■ HOW TO COMPLETE THIS TASK ■
In your copy, reproduce each entry exactly and include no picture.
⁂
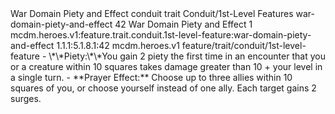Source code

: <ability>
  <name>War Domain Piety and Effect</name>
  <metadata>
    <class>conduit</class>
    <feature_type>trait</feature_type>
    <file_dpath>Conduit/1st-Level Features</file_dpath>
    <item_id>war-domain-piety-and-effect</item_id>
    <item_index>42</item_index>
    <item_name>War Domain Piety and Effect</item_name>
    <level>1</level>
    <scc>mcdm.heroes.v1:feature.trait.conduit.1st-level-feature:war-domain-piety-and-effect</scc>
    <scdc>1.1.1:5.1.8.1:42</scdc>
    <source>mcdm.heroes.v1</source>
    <type>feature/trait/conduit/1st-level-feature</type>
  </metadata>
  <effects>
    <effect type="mundane">- \*\*Piety:\*\*You gain 2 piety the first time in an encounter that you or a creature within 10 squares takes damage greater than 10 + your level in a single turn.
- **Prayer Effect:** Choose up to three allies within 10 squares of you, or choose yourself instead of one ally. Each target gains 2 surges.</effect>
  </effects>
</ability>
⁂
■ ANSWER AREA ■
Source code

: <ability>
  <name>War Domain Piety and Effect</name>
  <metadata>
    <class>conduit</class>
    <feature_type>trait</feature_type>
    <file_dpath>Conduit/1st-Level Features</file_dpath>
    <item_id>war-domain-piety-and-effect</item_id>
    <item_index>42</item_index>
    <item_name>War Domain Piety and Effect</item_name>
    <level>1</level>
    <scc>mcdm.heroes.v1:feature.trait.conduit.1st-level-feature:war-domain-piety-and-effect</scc>
    <scdc>1.1.1:5.1.8.1:42</scdc>
    <source>mcdm.heroes.v1</source>
    <type>feature/trait/conduit/1st-level-feature</type>
  </metadata>
  <effects>
    <effect type="mundane">- \*\*Piety:\*\*You gain 2 piety the first time in an encounter that you or a creature within 10 squares takes damage greater than 10 + your level in a single turn.
- **Prayer Effect:** Choose up to three allies within 10 squares of you, or choose yourself instead of one ally. Each target gains 2 surges.</effect>
  </effects>
</ability>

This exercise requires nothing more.